*** Task input ***

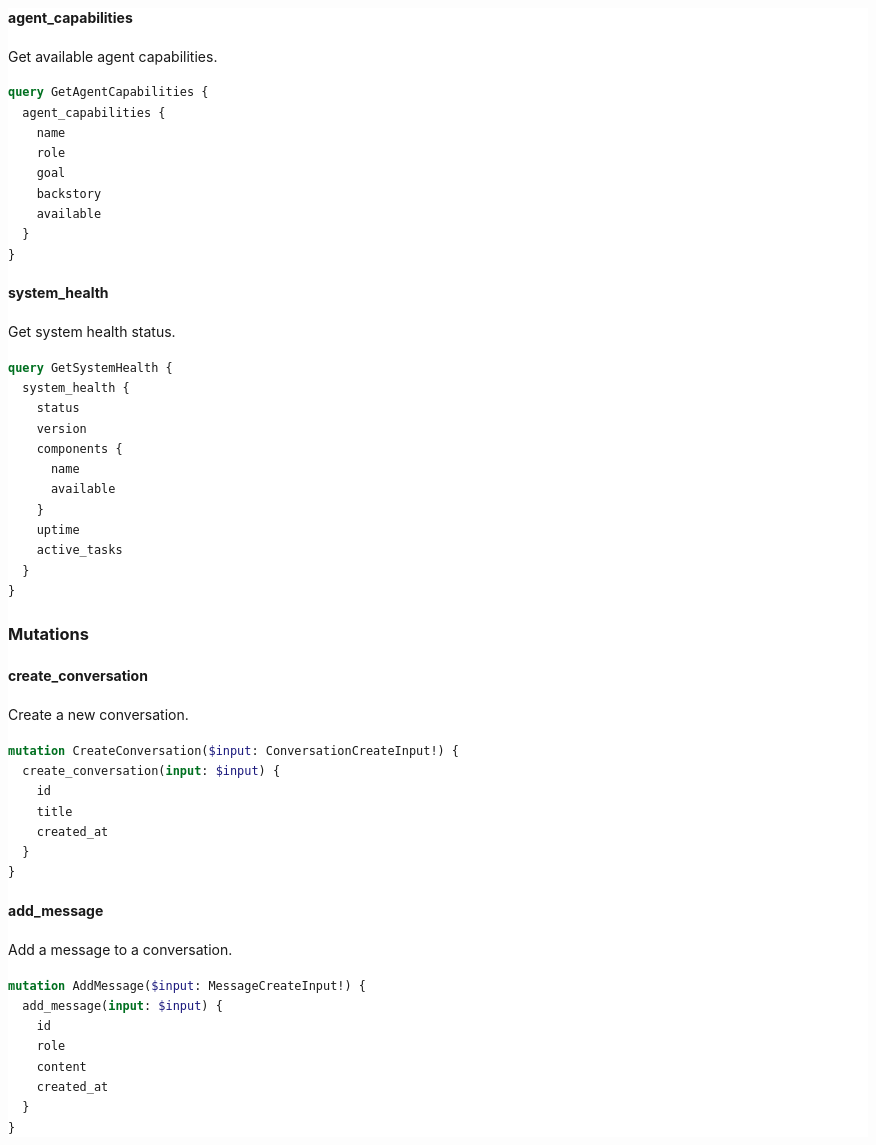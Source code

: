 #### agent_capabilities
Get available agent capabilities.

```graphql
query GetAgentCapabilities {
  agent_capabilities {
    name
    role
    goal
    backstory
    available
  }
}
```

#### system_health
Get system health status.

```graphql
query GetSystemHealth {
  system_health {
    status
    version
    components {
      name
      available
    }
    uptime
    active_tasks
  }
}
```

### Mutations

#### create_conversation
Create a new conversation.

```graphql
mutation CreateConversation($input: ConversationCreateInput!) {
  create_conversation(input: $input) {
    id
    title
    created_at
  }
}
```

#### add_message
Add a message to a conversation.

```graphql
mutation AddMessage($input: MessageCreateInput!) {
  add_message(input: $input) {
    id
    role
    content
    created_at
  }
}
```
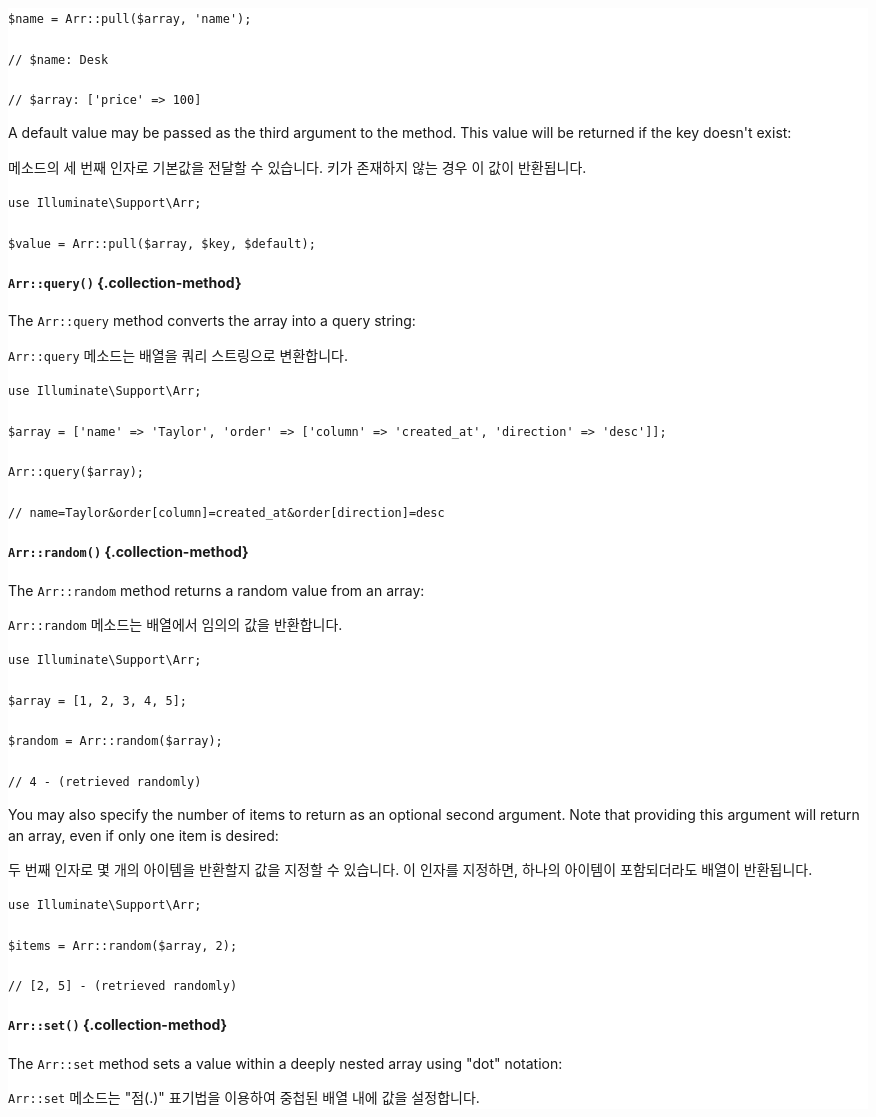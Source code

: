     $name = Arr::pull($array, 'name');

    // $name: Desk

    // $array: ['price' => 100]

A default value may be passed as the third argument to the method. This value will be returned if the key doesn't exist:

메소드의 세 번째 인자로 기본값을 전달할 수 있습니다. 키가 존재하지 않는 경우 이 값이 반환됩니다.

    use Illuminate\Support\Arr;

    $value = Arr::pull($array, $key, $default);

<a name="method-array-query"></a>
#### `Arr::query()` {.collection-method}

The `Arr::query` method converts the array into a query string:

`Arr::query` 메소드는 배열을 쿼리 스트링으로 변환합니다.

    use Illuminate\Support\Arr;

    $array = ['name' => 'Taylor', 'order' => ['column' => 'created_at', 'direction' => 'desc']];

    Arr::query($array);

    // name=Taylor&order[column]=created_at&order[direction]=desc

<a name="method-array-random"></a>
#### `Arr::random()` {.collection-method}

The `Arr::random` method returns a random value from an array:

`Arr::random` 메소드는 배열에서 임의의 값을 반환합니다.

    use Illuminate\Support\Arr;

    $array = [1, 2, 3, 4, 5];

    $random = Arr::random($array);

    // 4 - (retrieved randomly)

You may also specify the number of items to return as an optional second argument. Note that providing this argument will return an array, even if only one item is desired:

두 번째 인자로 몇 개의 아이템을 반환할지 값을 지정할 수 있습니다. 이 인자를 지정하면, 하나의 아이템이 포함되더라도 배열이 반환됩니다.

    use Illuminate\Support\Arr;

    $items = Arr::random($array, 2);

    // [2, 5] - (retrieved randomly)

<a name="method-array-set"></a>
#### `Arr::set()` {.collection-method}

The `Arr::set` method sets a value within a deeply nested array using "dot" notation:

`Arr::set` 메소드는 "점(.)" 표기법을 이용하여 중첩된 배열 내에 값을 설정합니다.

*** End of Task input ***

> _Aim of the task_
Would you please restate the records word for word, excluding any images?

> _Solved exercise_
Source code

: #### agent_capabilities
Get available agent capabilities.

```graphql
query GetAgentCapabilities {
  agent_capabilities {
    name
    role
    goal
    backstory
    available
  }
}
```

#### system_health
Get system health status.

```graphql
query GetSystemHealth {
  system_health {
    status
    version
    components {
      name
      available
    }
    uptime
    active_tasks
  }
}
```

### Mutations

#### create_conversation
Create a new conversation.

```graphql
mutation CreateConversation($input: ConversationCreateInput!) {
  create_conversation(input: $input) {
    id
    title
    created_at
  }
}
```

#### add_message
Add a message to a conversation.

```graphql
mutation AddMessage($input: MessageCreateInput!) {
  add_message(input: $input) {
    id
    role
    content
    created_at
  }
}
```
Source code

:     $name = Arr::pull($array, 'name');

    // $name: Desk

    // $array: ['price' => 100]

A default value may be passed as the third argument to the method. This value will be returned if the key doesn't exist:

메소드의 세 번째 인자로 기본값을 전달할 수 있습니다. 키가 존재하지 않는 경우 이 값이 반환됩니다.

    use Illuminate\Support\Arr;

    $value = Arr::pull($array, $key, $default);

<a name="method-array-query"></a>
#### `Arr::query()` {.collection-method}

The `Arr::query` method converts the array into a query string:

`Arr::query` 메소드는 배열을 쿼리 스트링으로 변환합니다.

    use Illuminate\Support\Arr;

    $array = ['name' => 'Taylor', 'order' => ['column' => 'created_at', 'direction' => 'desc']];

    Arr::query($array);

    // name=Taylor&order[column]=created_at&order[direction]=desc

<a name="method-array-random"></a>
#### `Arr::random()` {.collection-method}

The `Arr::random` method returns a random value from an array:

`Arr::random` 메소드는 배열에서 임의의 값을 반환합니다.

    use Illuminate\Support\Arr;

    $array = [1, 2, 3, 4, 5];

    $random = Arr::random($array);

    // 4 - (retrieved randomly)

You may also specify the number of items to return as an optional second argument. Note that providing this argument will return an array, even if only one item is desired:

두 번째 인자로 몇 개의 아이템을 반환할지 값을 지정할 수 있습니다. 이 인자를 지정하면, 하나의 아이템이 포함되더라도 배열이 반환됩니다.

    use Illuminate\Support\Arr;

    $items = Arr::random($array, 2);

    // [2, 5] - (retrieved randomly)

<a name="method-array-set"></a>
#### `Arr::set()` {.collection-method}

The `Arr::set` method sets a value within a deeply nested array using "dot" notation:

`Arr::set` 메소드는 "점(.)" 표기법을 이용하여 중첩된 배열 내에 값을 설정합니다.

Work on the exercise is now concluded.